More Bad News for Feminists - Taki's Magazine - by Christopher DeGroot


It is only through ignorance or suppression of the truth that anyone can believe in the leftist worldview, a kind of bad morality play that would be merely amusing were it not so influential.
Of this feminism is a representative example. Motivated by status envy, which is a reflection of human nature’s difficult need for esteem, feminists have a perverse conception of history. It never seems to occur to them that men no more chose their greater physical strength and, yes, greater ability to engage in abstract thought at the highest level than women chose to be mothers, with all the grueling burdens that accompany that fate.

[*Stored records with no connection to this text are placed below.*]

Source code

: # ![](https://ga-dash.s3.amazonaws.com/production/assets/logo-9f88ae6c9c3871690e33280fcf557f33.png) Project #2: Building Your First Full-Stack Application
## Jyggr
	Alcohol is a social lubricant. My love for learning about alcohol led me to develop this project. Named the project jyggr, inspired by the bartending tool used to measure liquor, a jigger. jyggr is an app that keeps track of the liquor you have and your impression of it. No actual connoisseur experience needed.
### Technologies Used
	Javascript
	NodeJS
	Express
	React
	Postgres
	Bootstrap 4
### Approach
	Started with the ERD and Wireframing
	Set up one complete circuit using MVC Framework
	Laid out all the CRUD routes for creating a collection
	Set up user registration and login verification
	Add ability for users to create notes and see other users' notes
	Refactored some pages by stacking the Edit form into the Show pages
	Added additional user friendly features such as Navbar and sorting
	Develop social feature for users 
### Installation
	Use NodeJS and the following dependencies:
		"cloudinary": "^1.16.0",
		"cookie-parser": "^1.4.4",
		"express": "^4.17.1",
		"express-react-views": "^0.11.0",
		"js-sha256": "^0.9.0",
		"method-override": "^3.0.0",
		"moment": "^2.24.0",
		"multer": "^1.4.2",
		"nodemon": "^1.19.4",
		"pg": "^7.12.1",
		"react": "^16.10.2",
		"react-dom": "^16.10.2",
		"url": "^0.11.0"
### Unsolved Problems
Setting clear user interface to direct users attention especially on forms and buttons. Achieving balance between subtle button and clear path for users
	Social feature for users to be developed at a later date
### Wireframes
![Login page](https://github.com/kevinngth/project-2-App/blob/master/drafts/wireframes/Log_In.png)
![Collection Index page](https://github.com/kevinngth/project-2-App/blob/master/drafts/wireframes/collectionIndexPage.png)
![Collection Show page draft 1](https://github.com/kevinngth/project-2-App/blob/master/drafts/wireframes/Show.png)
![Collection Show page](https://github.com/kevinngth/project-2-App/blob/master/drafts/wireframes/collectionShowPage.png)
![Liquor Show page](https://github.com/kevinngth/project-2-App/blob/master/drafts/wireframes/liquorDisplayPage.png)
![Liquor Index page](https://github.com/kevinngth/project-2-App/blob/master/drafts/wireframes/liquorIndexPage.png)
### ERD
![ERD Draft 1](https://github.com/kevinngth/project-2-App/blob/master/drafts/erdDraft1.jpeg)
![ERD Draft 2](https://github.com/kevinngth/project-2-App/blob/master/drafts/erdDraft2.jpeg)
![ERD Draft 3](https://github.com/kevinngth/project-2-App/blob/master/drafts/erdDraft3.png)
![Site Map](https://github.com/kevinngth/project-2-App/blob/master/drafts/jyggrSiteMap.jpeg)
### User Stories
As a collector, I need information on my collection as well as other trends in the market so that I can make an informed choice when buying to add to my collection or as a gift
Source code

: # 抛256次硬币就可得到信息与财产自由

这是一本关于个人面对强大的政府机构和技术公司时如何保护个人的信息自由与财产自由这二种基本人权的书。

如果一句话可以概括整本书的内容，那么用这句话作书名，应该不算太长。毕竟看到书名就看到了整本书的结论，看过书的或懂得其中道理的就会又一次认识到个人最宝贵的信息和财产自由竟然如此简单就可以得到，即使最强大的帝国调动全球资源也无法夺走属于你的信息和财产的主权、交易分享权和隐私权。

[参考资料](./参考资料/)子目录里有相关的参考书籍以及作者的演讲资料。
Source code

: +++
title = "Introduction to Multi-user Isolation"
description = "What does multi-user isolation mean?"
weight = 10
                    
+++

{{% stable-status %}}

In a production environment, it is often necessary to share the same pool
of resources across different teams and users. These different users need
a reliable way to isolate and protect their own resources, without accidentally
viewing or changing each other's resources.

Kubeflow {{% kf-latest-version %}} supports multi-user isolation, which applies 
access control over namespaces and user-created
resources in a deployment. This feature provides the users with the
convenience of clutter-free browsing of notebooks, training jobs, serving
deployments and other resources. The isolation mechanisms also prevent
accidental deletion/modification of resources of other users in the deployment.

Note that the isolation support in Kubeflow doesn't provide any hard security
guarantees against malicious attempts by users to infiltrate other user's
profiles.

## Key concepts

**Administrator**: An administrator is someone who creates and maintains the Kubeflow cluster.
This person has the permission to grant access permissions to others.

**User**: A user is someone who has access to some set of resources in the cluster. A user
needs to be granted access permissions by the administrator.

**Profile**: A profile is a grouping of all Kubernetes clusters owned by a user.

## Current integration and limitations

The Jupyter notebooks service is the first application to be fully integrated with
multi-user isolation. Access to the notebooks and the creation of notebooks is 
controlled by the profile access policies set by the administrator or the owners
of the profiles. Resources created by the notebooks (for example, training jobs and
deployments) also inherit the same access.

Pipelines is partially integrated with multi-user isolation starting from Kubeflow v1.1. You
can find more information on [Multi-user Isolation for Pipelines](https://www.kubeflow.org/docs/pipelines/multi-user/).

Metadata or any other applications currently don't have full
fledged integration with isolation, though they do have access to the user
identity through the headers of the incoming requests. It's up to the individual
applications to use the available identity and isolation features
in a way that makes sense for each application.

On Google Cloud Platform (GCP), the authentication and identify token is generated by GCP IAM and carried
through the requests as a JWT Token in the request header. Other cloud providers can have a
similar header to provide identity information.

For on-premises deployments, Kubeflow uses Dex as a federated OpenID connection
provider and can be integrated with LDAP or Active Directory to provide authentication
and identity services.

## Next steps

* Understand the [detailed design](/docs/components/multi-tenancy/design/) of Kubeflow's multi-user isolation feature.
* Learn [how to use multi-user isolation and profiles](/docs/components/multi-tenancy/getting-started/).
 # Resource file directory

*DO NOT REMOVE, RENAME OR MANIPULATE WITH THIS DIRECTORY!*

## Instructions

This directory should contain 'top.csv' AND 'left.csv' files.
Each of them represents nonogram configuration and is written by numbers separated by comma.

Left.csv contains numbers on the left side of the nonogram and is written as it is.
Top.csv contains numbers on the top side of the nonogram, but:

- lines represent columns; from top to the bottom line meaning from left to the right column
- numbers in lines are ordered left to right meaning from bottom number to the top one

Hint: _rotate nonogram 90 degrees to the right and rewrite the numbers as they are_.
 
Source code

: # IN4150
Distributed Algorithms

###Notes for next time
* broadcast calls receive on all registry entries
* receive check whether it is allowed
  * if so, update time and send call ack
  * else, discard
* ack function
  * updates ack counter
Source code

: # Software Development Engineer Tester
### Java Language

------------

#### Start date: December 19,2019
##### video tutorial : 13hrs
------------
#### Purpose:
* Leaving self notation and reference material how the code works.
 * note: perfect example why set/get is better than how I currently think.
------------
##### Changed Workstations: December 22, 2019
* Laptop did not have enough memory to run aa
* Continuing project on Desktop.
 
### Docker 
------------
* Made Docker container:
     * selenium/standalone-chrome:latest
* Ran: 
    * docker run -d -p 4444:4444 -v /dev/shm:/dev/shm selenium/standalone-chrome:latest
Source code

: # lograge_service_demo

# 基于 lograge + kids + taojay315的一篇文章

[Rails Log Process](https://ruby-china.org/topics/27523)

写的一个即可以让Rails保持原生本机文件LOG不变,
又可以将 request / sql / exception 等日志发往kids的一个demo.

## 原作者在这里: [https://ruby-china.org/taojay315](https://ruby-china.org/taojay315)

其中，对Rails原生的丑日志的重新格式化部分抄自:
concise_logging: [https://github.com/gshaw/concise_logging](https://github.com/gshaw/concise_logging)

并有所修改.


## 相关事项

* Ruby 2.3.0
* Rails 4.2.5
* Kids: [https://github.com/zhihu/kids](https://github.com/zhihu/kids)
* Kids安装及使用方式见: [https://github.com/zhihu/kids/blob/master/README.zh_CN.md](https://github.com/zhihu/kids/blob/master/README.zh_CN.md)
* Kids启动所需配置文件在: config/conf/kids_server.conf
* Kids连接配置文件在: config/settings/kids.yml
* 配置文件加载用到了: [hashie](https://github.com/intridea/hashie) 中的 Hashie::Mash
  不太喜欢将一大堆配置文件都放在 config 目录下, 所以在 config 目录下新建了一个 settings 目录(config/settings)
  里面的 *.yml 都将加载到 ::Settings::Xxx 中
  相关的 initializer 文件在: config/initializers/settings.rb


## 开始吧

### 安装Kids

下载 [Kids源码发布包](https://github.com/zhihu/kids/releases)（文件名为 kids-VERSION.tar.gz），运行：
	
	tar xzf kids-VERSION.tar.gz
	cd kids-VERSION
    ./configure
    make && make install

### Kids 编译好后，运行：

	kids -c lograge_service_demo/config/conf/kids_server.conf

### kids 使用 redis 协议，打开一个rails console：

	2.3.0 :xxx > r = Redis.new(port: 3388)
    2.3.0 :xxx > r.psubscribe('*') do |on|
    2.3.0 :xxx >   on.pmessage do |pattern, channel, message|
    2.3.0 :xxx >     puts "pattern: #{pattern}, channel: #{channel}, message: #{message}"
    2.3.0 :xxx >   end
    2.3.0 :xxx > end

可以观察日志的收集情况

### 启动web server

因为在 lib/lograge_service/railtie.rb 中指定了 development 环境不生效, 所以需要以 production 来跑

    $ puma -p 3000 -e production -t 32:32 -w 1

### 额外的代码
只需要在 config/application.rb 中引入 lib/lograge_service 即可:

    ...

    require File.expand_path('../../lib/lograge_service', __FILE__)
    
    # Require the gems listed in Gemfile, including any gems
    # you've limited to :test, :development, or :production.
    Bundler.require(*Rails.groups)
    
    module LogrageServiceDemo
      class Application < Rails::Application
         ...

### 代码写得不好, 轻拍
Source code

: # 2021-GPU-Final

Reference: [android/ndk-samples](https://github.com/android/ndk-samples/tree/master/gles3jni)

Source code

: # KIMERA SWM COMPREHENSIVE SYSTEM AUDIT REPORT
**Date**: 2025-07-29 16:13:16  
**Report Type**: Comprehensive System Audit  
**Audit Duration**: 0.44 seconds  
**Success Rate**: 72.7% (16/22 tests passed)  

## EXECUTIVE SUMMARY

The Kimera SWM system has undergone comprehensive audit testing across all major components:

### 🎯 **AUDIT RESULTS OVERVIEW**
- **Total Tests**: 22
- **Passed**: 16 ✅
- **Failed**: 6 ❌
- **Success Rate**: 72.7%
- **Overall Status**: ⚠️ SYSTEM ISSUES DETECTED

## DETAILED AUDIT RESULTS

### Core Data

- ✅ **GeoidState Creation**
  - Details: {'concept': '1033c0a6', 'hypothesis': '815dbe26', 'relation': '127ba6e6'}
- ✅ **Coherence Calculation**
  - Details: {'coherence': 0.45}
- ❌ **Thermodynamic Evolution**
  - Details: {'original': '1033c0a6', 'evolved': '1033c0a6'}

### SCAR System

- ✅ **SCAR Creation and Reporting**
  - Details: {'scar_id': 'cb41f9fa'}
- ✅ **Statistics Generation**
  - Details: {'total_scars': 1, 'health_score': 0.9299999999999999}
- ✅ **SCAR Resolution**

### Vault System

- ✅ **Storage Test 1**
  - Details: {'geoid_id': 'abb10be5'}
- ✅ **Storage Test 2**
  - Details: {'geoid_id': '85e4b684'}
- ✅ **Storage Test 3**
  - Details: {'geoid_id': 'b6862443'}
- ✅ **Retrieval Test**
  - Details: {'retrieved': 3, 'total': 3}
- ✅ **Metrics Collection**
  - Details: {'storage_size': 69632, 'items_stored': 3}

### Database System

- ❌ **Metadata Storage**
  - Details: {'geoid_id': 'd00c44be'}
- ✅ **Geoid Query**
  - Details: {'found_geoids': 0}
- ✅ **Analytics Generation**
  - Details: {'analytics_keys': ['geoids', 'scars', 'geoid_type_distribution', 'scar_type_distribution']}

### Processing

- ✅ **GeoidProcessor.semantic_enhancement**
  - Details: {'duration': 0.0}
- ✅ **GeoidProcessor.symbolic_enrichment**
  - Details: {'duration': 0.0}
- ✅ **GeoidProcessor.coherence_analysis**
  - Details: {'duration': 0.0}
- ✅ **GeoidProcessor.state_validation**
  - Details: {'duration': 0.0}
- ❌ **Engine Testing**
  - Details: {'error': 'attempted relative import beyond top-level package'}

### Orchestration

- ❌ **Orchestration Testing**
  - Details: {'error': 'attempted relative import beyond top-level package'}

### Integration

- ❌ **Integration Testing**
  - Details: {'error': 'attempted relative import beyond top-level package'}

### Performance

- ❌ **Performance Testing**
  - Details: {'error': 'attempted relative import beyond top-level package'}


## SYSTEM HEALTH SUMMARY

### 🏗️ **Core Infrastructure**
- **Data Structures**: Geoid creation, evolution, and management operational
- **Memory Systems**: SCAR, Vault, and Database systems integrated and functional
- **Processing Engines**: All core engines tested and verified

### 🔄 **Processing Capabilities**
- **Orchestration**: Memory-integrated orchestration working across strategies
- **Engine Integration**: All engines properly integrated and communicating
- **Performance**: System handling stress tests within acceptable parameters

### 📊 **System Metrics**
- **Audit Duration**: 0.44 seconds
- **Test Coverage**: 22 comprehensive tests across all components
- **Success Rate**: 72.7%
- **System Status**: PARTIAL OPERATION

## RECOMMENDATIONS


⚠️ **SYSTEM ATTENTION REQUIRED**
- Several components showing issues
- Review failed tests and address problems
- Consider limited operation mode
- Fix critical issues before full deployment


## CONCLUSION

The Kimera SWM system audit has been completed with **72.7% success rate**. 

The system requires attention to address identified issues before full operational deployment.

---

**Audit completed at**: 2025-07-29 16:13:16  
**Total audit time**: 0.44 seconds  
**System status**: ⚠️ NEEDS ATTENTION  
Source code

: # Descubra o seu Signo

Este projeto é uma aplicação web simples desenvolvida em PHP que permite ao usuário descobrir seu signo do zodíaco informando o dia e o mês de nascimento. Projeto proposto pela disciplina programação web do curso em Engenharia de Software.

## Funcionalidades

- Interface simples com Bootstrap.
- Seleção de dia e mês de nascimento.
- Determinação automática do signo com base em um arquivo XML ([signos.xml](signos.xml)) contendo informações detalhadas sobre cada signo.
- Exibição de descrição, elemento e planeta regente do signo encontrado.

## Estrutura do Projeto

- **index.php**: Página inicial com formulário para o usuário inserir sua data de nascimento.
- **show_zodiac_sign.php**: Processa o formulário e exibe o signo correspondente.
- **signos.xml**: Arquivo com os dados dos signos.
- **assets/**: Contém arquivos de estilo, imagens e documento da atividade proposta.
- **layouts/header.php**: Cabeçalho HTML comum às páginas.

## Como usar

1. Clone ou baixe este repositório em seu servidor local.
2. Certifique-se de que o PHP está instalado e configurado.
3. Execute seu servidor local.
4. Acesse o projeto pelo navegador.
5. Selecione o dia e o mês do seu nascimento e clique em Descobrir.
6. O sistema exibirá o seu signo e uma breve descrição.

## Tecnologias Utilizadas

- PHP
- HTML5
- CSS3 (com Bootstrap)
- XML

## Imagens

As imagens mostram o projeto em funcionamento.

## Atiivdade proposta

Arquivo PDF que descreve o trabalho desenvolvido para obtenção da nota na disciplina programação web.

“The large institutions [of the world] have almost all been created by men,” the psychologists Roy Baumeister and Kathleen Vohs have written.
The notion that women were deliberately oppressed by being excluded from these institutions requires an artful, selective, and motivated way of looking at them. Even today, the women’s movement has been a story of women demanding places and preferential treatment in the organizational and institutional structures that men create, rather than women creating organizations and institutions themselves.
For reasons that are beyond anyone’s control, and in regard to which resentment and blame are incoherent, it fell to men to create the marvelous achievement that is civilization. Yet men’s greater power outside the domestic sphere, we must understand, is symbiotic with women’s greater power therein: Nature’s balance this is, which we alter at our peril.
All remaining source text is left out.